#### WORK REQUIRED
The response must contain every line from the records below that has "folder".

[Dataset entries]
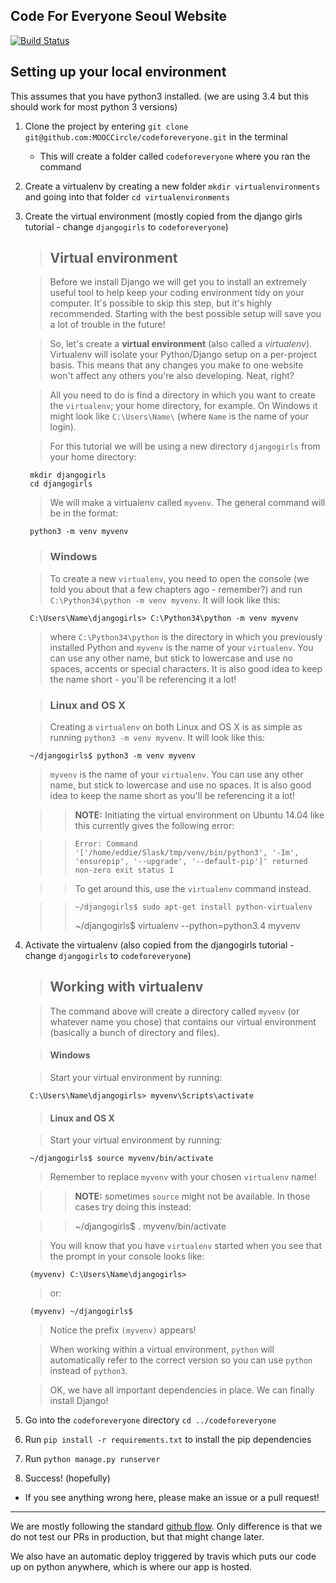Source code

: Code For Everyone Seoul Website
---
[![Build Status](https://travis-ci.org/CodeforeveryoneSeoul/codeforeveryone.svg)](https://travis-ci.org/CodeforeveryoneSeoul/codeforeveryone)

Setting up your local environment
-----

This assumes that you have python3 installed. (we are using 3.4 but this should work for most python 3 versions)

1. Clone the project by entering `git clone git@github.com:MOOCCircle/codeforeveryone.git` in the terminal
    - This will create a folder called `codeforeveryone` where you ran the command

2. Create a virtualenv by creating a new folder `mkdir virtualenvironments` and going into that folder `cd virtualenvironments` 

3. Create the virtual environment (mostly copied from the django girls tutorial - change `djangogirls` to `codeforeveryone`)
    > ## Virtual environment

    > Before we install Django we will get you to install an extremely useful tool to help keep your coding environment tidy on your computer. It's possible to skip this step, but it's highly recommended. Starting with the best possible setup will save you a lot of trouble in the future!

    > So, let's create a **virtual environment** (also called a *virtualenv*). Virtualenv will isolate your Python/Django setup on a per-project basis. This means that any changes you make to one website won't affect any others you're also developing. Neat, right?

    > All you need to do is find a directory in which you want to create the `virtualenv`; your home directory, for example. On Windows it might look like `C:\Users\Name\` (where `Name` is the name of your login).

    > For this tutorial we will be using a new directory `djangogirls` from your home directory:

        mkdir djangogirls
        cd djangogirls

    > We will make a virtualenv called `myvenv`. The general command will be in the format:

        python3 -m venv myvenv

    > ### Windows

    > To create a new `virtualenv`, you need to open the console (we told you about that a few chapters ago - remember?) and run `C:\Python34\python -m venv myvenv`. It will look like this:

        C:\Users\Name\djangogirls> C:\Python34\python -m venv myvenv

    > where `C:\Python34\python` is the directory in which you previously installed Python and `myvenv` is the name of your `virtualenv`. You can use any other name, but stick to lowercase and use no spaces, accents or special characters. It is also good idea to keep the name short - you'll be referencing it a lot!

    > ### Linux and OS X

    > Creating a `virtualenv` on both Linux and OS X is as simple as running `python3 -m venv myvenv`.
    It will look like this:

        ~/djangogirls$ python3 -m venv myvenv

    > `myvenv` is the name of your `virtualenv`. You can use any other name, but stick to lowercase and use no spaces. It is also good idea to keep the name short as you'll be referencing it a lot!

    > > __NOTE:__ Initiating the virtual environment on Ubuntu 14.04 like this currently gives the following error:

    > >     Error: Command '['/home/eddie/Slask/tmp/venv/bin/python3', '-Im', 'ensurepip', '--upgrade', '--default-pip']' returned non-zero exit status 1

    > > To get around this, use the `virtualenv` command instead.

    > >     ~/djangogirls$ sudo apt-get install python-virtualenv
    > >    ~/djangogirls$ virtualenv --python=python3.4 myvenv

4. Activate the virtualenv (also copied from the djangogirls tutorial - change `djangogirls` to `codeforeveryone`)
    > ## Working with virtualenv

    > The command above will create a directory called `myvenv` (or whatever name you chose) that contains our virtual environment (basically a bunch of directory and files). 

    > #### Windows 

    > Start your virtual environment by running:

        C:\Users\Name\djangogirls> myvenv\Scripts\activate

    > #### Linux and OS X 

    > Start your virtual environment by running:

        ~/djangogirls$ source myvenv/bin/activate

    > Remember to replace `myvenv` with your chosen `virtualenv` name!

    > > __NOTE:__ sometimes `source` might not be available. In those cases try doing this instead:

    > >    ~/djangogirls$ . myvenv/bin/activate

    > You will know that you have `virtualenv` started when you see that the prompt in your console looks like:

        (myvenv) C:\Users\Name\djangogirls>

    > or:

        (myvenv) ~/djangogirls$

    > Notice the prefix `(myvenv)` appears!

    > When working within a virtual environment, `python` will automatically refer to the correct version so you can use `python` instead of `python3`.

    > OK, we have all important dependencies in place. We can finally install Django!
    
5. Go into the `codeforeveryone` directory `cd ../codeforeveryone`

6. Run `pip install -r requirements.txt` to install the pip dependencies

7. Run `python manage.py runserver`

8. Success! (hopefully)

* If you see anything wrong here, please make an issue or a pull request!



---

We are mostly following the standard [github flow](https://guides.github.com/introduction/flow/). Only difference is that we do not test our PRs in production, but that might change later.

We also have an automatic deploy triggered by travis which puts our code up on python anywhere, which is where our app is hosted.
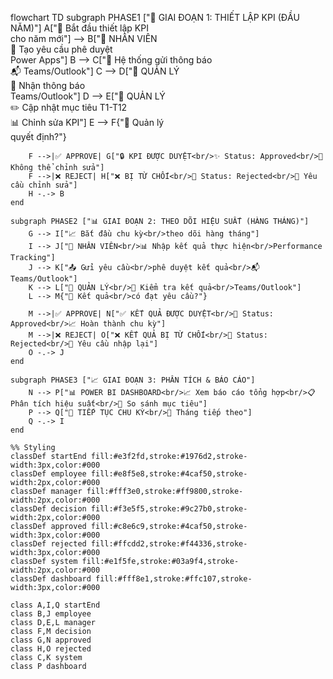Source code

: flowchart TD
    subgraph PHASE1 ["🏢 GIAI ĐOẠN 1: THIẾT LẬP KPI (ĐẦU NĂM)"]
        A["🎯 Bắt đầu thiết lập KPI<br/>cho năm mới"] --> B["👤 NHÂN VIÊN<br/>📱 Tạo yêu cầu phê duyệt<br/>Power Apps"]
        B --> C["📧 Hệ thống gửi thông báo<br/>📬 Teams/Outlook"]
        C --> D["👔 QUẢN LÝ<br/>📨 Nhận thông báo<br/>Teams/Outlook"]
        D --> E["📝 QUẢN LÝ<br/>✏️ Cập nhật mục tiêu T1-T12<br/>📊 Chỉnh sửa KPI"]
        E --> F{"🤔 Quản lý<br/>quyết định?"}
        
        F -->|✅ APPROVE| G["🔒 KPI ĐƯỢC DUYỆT<br/>✨ Status: Approved<br/>🚫 Không thể chỉnh sửa"]
        F -->|❌ REJECT| H["❌ BỊ TỪ CHỐI<br/>💭 Status: Rejected<br/>🔄 Yêu cầu chỉnh sửa"]
        H -.-> B
    end
    
    subgraph PHASE2 ["📊 GIAI ĐOẠN 2: THEO DÕI HIỆU SUẤT (HÀNG THÁNG)"]
        G --> I["📈 Bắt đầu chu kỳ<br/>theo dõi hàng tháng"]
        I --> J["👤 NHÂN VIÊN<br/>📊 Nhập kết quả thực hiện<br/>Performance Tracking"]
        J --> K["📤 Gửi yêu cầu<br/>phê duyệt kết quả<br/>📬 Teams/Outlook"]
        K --> L["👔 QUẢN LÝ<br/>📨 Kiểm tra kết quả<br/>Teams/Outlook"]
        L --> M{"🤔 Kết quả<br/>có đạt yêu cầu?"}
        
        M -->|✅ APPROVE| N["✅ KẾT QUẢ ĐƯỢC DUYỆT<br/>🎉 Status: Approved<br/>📈 Hoàn thành chu kỳ"]
        M -->|❌ REJECT| O["❌ KẾT QUẢ BỊ TỪ CHỐI<br/>💭 Status: Rejected<br/>🔄 Yêu cầu nhập lại"]
        O -.-> J
    end
    
    subgraph PHASE3 ["📈 GIAI ĐOẠN 3: PHÂN TÍCH & BÁO CÁO"]
        N --> P["📊 POWER BI DASHBOARD<br/>📈 Xem báo cáo tổng hợp<br/>📋 Phân tích hiệu suất<br/>🎯 So sánh mục tiêu"]
        P --> Q["🔄 TIẾP TỤC CHU KỲ<br/>📅 Tháng tiếp theo"]
        Q -.-> I
    end
    
    %% Styling
    classDef startEnd fill:#e3f2fd,stroke:#1976d2,stroke-width:3px,color:#000
    classDef employee fill:#e8f5e8,stroke:#4caf50,stroke-width:2px,color:#000
    classDef manager fill:#fff3e0,stroke:#ff9800,stroke-width:2px,color:#000
    classDef decision fill:#f3e5f5,stroke:#9c27b0,stroke-width:2px,color:#000
    classDef approved fill:#c8e6c9,stroke:#4caf50,stroke-width:3px,color:#000
    classDef rejected fill:#ffcdd2,stroke:#f44336,stroke-width:3px,color:#000
    classDef system fill:#e1f5fe,stroke:#03a9f4,stroke-width:2px,color:#000
    classDef dashboard fill:#fff8e1,stroke:#ffc107,stroke-width:3px,color:#000
    
    class A,I,Q startEnd
    class B,J employee
    class D,E,L manager
    class F,M decision
    class G,N approved
    class H,O rejected
    class C,K system
    class P dashboard
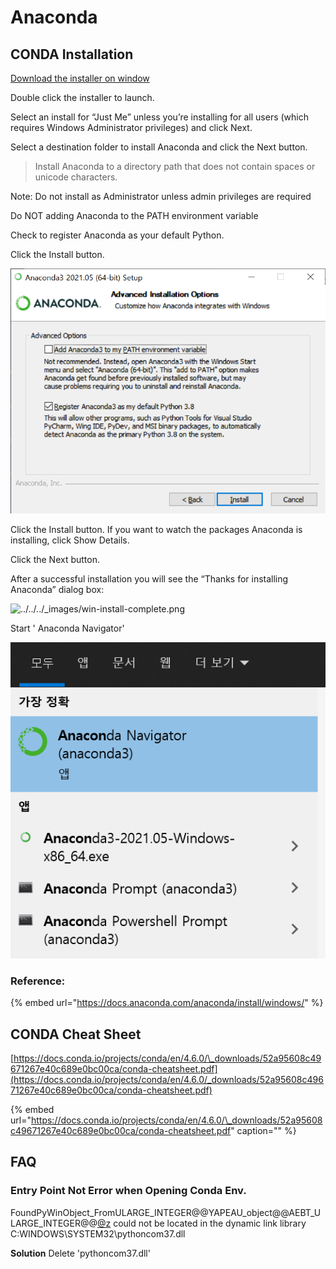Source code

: # Anaconda

## CONDA Installation

[Download the installer on window](https://www.anaconda.com/products/individual#Downloads)

Double click the installer to launch.

Select an install for “Just Me” unless you’re installing for all users \(which requires Windows Administrator privileges\) and click Next.

Select a destination folder to install Anaconda and click the Next button. 

> Install Anaconda to a directory path that does not contain spaces or unicode characters.

Note: Do not install as Administrator unless admin privileges are required  


Do NOT  adding Anaconda to the PATH environment variable

Check  to register Anaconda as your default Python.

Click the Install button.

![](../../.gitbook/assets/image%20%28311%29.png)

Click the Install button. If you want to watch the packages Anaconda is installing, click Show Details.

Click the Next button.

After a successful installation you will see the “Thanks for installing Anaconda” dialog box:



![../../../\_images/win-install-complete.png](https://docs.anaconda.com/_images/win-install-complete.png)



Start ' Anaconda Navigator'

![](../../.gitbook/assets/image%20%28312%29.png)

### Reference:

{% embed url="https://docs.anaconda.com/anaconda/install/windows/" %}

## CONDA Cheat Sheet

[https://docs.conda.io/projects/conda/en/4.6.0/\_downloads/52a95608c49671267e40c689e0bc00ca/conda-cheatsheet.pdf](https://docs.conda.io/projects/conda/en/4.6.0/_downloads/52a95608c49671267e40c689e0bc00ca/conda-cheatsheet.pdf)

{% embed url="https://docs.conda.io/projects/conda/en/4.6.0/\_downloads/52a95608c49671267e40c689e0bc00ca/conda-cheatsheet.pdf" caption="" %}

## FAQ

### Entry Point Not Error when Opening Conda Env.

FoundPyWinObject\_FromULARGE\_INTEGER@@YAPEAU\_object@@AEBT\_ULARGE\_INTEGER@@[@z](https://github.com/z) could not be located in the dynamic link library C:WINDOWS\SYSTEM32\pythoncom37.dll

**Solution** Delete 'pythoncom37.dll'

#### ANSWER FOR THE TASK
    - This will create a folder called `codeforeveryone` where you ran the command
2. Create a virtualenv by creating a new folder `mkdir virtualenvironments` and going into that folder `cd virtualenvironments` 
Select a destination folder to install Anaconda and click the Next button. 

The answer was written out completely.